Directions: When a line of the listing below has the string "Felhasználói" in it, copy that line.

Material to process:
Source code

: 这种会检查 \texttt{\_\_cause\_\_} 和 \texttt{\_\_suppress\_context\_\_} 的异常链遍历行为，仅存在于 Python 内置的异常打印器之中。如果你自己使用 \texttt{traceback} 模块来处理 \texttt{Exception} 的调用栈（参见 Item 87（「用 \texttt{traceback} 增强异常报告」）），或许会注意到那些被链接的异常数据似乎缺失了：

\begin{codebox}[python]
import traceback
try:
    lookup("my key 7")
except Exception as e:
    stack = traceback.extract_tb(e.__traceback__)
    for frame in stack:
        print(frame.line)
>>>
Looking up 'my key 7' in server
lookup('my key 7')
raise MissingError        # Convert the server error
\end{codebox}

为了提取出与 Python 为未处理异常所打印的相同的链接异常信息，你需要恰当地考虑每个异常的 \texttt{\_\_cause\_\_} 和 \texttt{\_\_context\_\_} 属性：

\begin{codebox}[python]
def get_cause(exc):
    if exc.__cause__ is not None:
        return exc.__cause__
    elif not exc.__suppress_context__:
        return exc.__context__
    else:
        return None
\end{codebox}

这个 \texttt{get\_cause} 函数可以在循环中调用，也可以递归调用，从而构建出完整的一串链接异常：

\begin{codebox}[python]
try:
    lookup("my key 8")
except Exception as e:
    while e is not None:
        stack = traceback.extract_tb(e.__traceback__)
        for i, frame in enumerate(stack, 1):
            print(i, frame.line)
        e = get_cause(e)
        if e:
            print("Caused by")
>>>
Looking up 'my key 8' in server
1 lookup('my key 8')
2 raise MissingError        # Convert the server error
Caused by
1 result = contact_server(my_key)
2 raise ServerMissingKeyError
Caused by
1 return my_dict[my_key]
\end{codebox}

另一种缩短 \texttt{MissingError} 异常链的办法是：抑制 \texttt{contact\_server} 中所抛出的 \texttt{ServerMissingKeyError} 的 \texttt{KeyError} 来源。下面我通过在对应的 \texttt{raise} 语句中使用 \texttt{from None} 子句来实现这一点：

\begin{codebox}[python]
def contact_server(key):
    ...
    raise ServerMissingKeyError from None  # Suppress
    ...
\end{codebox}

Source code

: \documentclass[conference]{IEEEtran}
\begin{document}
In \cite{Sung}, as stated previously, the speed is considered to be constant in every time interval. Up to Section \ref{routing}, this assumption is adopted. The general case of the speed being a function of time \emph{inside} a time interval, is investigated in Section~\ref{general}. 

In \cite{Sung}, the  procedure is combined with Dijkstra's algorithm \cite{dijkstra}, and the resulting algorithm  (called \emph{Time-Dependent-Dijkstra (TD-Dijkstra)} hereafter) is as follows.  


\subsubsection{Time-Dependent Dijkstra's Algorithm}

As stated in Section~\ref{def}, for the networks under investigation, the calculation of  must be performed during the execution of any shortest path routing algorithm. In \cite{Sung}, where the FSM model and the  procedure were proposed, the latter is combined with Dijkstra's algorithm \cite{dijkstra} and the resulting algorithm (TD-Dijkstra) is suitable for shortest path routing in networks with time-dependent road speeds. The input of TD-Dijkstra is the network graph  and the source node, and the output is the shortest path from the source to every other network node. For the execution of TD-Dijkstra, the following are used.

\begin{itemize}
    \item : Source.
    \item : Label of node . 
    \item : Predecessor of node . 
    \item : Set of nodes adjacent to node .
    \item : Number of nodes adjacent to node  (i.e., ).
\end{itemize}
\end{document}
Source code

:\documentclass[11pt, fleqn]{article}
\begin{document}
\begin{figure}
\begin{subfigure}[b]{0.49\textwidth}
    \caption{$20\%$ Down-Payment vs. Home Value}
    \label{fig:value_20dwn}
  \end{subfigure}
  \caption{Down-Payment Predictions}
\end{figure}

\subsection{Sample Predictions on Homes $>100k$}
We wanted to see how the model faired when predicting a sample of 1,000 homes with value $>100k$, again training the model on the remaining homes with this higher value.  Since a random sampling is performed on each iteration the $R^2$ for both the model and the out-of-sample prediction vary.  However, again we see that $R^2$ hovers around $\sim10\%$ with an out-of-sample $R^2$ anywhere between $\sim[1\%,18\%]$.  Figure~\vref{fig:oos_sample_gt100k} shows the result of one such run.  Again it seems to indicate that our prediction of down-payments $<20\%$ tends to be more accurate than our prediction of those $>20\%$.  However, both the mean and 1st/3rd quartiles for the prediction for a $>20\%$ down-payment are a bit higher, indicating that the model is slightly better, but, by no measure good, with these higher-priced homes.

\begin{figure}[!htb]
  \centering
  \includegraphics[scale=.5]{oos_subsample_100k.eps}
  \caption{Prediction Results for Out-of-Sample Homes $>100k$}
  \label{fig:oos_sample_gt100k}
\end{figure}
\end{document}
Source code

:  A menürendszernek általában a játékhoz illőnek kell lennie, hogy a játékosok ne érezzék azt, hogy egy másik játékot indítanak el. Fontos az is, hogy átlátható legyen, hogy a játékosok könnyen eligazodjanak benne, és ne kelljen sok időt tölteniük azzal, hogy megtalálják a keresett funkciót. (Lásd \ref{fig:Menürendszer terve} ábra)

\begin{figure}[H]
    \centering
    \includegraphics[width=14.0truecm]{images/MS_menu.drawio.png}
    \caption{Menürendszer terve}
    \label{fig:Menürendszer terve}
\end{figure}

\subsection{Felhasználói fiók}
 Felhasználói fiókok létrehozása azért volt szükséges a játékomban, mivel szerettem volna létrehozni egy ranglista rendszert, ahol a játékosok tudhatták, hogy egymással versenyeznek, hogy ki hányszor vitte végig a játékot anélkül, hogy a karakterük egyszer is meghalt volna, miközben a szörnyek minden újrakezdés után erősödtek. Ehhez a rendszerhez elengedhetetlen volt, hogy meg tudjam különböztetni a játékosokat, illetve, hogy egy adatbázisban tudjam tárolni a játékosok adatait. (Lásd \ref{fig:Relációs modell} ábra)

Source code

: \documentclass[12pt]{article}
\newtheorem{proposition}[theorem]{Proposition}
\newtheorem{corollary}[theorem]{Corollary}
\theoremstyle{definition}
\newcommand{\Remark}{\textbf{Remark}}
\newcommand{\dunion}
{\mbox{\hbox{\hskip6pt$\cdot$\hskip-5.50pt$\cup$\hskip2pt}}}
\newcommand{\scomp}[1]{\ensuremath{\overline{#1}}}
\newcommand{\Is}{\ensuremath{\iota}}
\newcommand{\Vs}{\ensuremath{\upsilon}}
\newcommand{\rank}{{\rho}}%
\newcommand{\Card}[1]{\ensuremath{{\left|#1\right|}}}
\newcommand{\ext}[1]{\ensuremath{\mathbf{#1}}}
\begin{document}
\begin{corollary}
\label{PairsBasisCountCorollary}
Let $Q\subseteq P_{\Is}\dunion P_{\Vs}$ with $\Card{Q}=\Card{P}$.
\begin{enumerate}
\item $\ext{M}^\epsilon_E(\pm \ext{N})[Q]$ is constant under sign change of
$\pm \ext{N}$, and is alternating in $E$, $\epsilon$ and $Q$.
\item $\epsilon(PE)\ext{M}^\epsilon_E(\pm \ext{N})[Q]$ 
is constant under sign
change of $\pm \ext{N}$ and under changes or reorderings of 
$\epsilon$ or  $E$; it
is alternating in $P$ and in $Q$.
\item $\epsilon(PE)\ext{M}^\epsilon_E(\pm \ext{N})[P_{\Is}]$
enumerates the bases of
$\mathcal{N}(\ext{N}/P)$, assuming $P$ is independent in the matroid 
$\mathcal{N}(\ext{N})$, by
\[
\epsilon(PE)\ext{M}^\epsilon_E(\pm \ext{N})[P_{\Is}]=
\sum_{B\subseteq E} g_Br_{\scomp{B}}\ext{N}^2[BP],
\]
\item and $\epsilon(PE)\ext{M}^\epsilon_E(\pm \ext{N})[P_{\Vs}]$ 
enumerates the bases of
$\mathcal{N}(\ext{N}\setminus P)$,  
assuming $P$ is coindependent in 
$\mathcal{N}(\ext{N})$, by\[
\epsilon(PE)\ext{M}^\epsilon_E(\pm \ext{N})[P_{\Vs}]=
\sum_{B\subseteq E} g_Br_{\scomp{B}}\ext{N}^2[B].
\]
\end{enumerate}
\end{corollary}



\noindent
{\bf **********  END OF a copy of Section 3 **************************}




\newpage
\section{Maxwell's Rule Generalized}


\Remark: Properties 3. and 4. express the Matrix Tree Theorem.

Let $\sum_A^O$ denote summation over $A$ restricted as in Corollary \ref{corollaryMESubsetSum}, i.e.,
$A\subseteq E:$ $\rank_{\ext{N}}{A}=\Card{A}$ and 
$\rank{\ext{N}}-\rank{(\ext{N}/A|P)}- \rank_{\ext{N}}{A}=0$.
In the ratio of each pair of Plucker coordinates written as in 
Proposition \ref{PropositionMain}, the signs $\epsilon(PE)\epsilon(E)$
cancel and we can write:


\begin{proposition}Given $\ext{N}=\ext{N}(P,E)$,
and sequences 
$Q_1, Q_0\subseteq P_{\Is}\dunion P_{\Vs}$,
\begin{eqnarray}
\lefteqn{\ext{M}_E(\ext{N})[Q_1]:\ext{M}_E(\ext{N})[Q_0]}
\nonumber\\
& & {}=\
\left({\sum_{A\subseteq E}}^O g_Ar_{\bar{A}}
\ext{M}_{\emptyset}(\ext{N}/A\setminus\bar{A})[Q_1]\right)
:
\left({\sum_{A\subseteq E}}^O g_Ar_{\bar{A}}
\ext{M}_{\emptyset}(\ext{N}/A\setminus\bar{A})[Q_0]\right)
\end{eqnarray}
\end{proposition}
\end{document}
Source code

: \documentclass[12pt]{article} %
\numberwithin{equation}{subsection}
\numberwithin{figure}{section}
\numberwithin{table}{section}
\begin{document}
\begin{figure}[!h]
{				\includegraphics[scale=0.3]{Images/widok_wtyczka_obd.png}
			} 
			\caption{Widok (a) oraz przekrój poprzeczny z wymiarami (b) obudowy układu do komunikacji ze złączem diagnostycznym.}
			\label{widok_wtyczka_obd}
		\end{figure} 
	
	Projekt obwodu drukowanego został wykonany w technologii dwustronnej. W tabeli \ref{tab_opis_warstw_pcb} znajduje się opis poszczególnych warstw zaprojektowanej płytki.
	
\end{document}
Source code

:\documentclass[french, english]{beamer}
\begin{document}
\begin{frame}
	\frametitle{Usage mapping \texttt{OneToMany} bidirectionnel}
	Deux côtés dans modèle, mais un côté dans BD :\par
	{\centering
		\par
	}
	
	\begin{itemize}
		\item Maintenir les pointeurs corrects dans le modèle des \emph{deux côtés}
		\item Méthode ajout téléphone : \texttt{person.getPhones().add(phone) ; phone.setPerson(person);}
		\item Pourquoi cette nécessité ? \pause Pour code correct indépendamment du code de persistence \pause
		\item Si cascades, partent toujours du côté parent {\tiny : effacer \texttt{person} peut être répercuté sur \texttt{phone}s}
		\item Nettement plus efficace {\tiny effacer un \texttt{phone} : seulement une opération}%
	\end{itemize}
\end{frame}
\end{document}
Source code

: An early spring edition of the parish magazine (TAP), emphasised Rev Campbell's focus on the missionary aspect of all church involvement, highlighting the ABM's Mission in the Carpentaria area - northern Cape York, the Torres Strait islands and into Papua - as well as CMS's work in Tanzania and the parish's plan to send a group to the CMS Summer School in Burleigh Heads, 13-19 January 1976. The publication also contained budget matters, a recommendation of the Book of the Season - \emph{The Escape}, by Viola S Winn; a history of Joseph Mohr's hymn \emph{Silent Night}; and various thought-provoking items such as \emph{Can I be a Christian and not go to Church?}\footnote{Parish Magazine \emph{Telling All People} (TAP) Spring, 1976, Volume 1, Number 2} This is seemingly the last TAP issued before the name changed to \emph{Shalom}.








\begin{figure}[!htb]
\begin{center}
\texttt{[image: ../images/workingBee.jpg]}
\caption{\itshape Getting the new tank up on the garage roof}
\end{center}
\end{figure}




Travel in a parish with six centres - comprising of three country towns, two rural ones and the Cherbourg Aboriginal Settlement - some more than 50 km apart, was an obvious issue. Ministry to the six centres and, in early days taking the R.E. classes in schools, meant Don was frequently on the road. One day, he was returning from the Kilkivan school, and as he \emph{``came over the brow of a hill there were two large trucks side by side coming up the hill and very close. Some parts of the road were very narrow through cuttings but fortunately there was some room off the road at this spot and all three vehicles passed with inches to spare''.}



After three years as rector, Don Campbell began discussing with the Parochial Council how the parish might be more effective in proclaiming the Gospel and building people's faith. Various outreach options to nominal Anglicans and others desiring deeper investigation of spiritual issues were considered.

Response box:
\subsection{Felhasználói fiók}
 Felhasználói fiókok létrehozása azért volt szükséges a játékomban, mivel szerettem volna létrehozni egy ranglista rendszert, ahol a játékosok tudhatták, hogy egymással versenyeznek, hogy ki hányszor vitte végig a játékot anélkül, hogy a karakterük egyszer is meghalt volna, miközben a szörnyek minden újrakezdés után erősödtek. Ehhez a rendszerhez elengedhetetlen volt, hogy meg tudjam különböztetni a játékosokat, illetve, hogy egy adatbázisban tudjam tárolni a játékosok adatait. (Lásd \ref{fig:Relációs modell} ábra)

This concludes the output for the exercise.